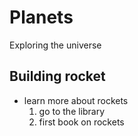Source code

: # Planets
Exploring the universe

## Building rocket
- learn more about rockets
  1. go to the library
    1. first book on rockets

==

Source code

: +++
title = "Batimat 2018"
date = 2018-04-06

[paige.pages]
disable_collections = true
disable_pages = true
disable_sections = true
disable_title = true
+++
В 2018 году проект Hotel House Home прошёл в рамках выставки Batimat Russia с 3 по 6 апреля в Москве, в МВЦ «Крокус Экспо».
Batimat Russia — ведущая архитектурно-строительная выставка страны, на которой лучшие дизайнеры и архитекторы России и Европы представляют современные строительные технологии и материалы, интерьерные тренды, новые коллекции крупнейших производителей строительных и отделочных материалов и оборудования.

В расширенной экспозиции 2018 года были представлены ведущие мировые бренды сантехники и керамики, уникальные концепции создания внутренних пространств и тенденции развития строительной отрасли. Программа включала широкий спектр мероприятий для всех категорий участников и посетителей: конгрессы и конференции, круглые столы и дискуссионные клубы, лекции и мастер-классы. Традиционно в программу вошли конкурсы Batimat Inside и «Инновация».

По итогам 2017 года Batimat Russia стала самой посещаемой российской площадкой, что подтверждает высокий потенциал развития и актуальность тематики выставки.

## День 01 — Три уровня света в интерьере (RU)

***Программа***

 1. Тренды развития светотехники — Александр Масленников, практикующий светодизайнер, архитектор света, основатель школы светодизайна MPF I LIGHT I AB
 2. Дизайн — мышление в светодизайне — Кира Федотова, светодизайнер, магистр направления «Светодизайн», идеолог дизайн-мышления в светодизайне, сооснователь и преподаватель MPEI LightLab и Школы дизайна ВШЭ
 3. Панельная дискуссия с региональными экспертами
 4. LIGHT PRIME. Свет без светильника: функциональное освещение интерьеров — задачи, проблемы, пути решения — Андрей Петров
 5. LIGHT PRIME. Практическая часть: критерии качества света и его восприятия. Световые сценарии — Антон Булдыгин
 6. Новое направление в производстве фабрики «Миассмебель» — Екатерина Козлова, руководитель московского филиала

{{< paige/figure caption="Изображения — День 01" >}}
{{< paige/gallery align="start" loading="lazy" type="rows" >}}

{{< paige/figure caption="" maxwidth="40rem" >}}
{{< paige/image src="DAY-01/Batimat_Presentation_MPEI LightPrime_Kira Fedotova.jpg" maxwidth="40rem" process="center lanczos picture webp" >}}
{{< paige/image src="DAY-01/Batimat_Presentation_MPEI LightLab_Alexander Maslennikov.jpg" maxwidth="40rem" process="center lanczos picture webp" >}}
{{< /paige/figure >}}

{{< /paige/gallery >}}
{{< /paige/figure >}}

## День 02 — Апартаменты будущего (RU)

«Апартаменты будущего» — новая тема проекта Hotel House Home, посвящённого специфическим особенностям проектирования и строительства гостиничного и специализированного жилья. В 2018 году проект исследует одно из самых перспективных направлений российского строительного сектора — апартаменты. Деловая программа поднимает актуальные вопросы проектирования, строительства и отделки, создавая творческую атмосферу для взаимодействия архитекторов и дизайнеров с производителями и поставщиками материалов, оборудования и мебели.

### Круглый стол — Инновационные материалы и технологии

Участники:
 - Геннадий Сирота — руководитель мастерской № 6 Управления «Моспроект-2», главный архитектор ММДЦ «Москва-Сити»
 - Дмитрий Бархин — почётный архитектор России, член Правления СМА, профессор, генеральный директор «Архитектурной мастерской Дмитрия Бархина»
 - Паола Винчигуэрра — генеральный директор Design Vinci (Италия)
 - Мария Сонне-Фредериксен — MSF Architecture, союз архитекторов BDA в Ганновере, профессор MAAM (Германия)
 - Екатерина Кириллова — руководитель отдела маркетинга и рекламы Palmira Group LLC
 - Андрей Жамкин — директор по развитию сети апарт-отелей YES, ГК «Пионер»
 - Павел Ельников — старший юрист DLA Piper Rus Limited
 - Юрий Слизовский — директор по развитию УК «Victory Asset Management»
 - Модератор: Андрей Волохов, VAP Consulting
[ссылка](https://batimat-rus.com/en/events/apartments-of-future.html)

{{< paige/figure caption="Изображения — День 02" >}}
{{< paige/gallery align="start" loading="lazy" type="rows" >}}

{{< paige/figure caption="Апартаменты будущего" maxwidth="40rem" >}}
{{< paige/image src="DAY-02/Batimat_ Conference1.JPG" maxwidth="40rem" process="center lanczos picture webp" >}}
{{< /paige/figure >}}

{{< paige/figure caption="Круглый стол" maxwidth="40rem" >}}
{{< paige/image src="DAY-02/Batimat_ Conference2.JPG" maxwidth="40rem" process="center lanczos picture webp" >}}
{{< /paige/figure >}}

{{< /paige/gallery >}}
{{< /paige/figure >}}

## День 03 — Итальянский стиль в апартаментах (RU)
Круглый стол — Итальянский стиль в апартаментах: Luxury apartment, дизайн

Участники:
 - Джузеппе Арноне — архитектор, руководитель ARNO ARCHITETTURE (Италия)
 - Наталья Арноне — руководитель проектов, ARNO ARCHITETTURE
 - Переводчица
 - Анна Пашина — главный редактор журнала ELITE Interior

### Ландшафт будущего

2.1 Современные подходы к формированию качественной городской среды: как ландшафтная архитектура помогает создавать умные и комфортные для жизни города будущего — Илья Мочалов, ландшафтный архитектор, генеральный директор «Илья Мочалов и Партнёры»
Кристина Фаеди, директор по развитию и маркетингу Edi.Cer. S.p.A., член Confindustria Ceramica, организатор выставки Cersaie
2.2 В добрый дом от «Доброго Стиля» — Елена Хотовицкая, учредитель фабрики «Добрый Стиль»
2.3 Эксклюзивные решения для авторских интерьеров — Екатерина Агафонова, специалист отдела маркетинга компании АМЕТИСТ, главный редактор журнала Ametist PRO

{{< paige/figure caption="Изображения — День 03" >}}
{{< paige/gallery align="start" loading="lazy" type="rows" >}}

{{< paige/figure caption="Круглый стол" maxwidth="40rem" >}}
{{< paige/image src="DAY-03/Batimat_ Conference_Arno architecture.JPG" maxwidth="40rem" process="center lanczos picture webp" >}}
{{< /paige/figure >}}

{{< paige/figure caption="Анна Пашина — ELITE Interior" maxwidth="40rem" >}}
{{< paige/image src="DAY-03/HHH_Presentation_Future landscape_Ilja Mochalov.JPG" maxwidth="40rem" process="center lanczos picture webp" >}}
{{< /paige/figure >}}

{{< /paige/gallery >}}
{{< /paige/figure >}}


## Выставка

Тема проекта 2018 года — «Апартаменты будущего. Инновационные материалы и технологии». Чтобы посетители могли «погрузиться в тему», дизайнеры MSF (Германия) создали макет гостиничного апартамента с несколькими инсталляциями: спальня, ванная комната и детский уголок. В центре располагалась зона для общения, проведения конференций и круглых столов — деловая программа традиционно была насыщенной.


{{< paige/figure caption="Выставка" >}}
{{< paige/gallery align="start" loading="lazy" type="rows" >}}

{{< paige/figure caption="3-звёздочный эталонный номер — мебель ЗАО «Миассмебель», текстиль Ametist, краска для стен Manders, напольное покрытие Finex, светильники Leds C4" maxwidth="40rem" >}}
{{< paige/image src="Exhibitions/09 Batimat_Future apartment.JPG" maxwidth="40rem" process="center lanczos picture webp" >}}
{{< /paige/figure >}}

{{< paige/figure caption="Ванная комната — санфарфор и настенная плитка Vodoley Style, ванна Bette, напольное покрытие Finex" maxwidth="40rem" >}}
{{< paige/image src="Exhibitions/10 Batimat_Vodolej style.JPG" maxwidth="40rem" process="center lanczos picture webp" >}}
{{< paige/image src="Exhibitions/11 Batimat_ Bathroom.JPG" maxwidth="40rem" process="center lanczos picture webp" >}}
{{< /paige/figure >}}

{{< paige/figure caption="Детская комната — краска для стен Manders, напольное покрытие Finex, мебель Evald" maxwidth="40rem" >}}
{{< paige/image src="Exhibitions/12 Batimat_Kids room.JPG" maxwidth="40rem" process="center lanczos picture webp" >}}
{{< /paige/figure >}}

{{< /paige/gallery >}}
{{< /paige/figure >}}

▸ **YOUR GOAL**: Only one part of the material above is to be transcribed, namely the lines starting with the line that has "### Ландшафт будущего" and going on through the line that has "2.2 В добрый", exactly as they stand.

▸ **SOLUTION TO THE PROBLEM**:
### Ландшафт будущего

2.1 Современные подходы к формированию качественной городской среды: как ландшафтная архитектура помогает создавать умные и комфортные для жизни города будущего — Илья Мочалов, ландшафтный архитектор, генеральный директор «Илья Мочалов и Партнёры»
Кристина Фаеди, директор по развитию и маркетингу Edi.Cer. S.p.A., член Confindustria Ceramica, организатор выставки Cersaie
2.2 В добрый дом от «Доброго Стиля» — Елена Хотовицкая, учредитель фабрики «Добрый Стиль»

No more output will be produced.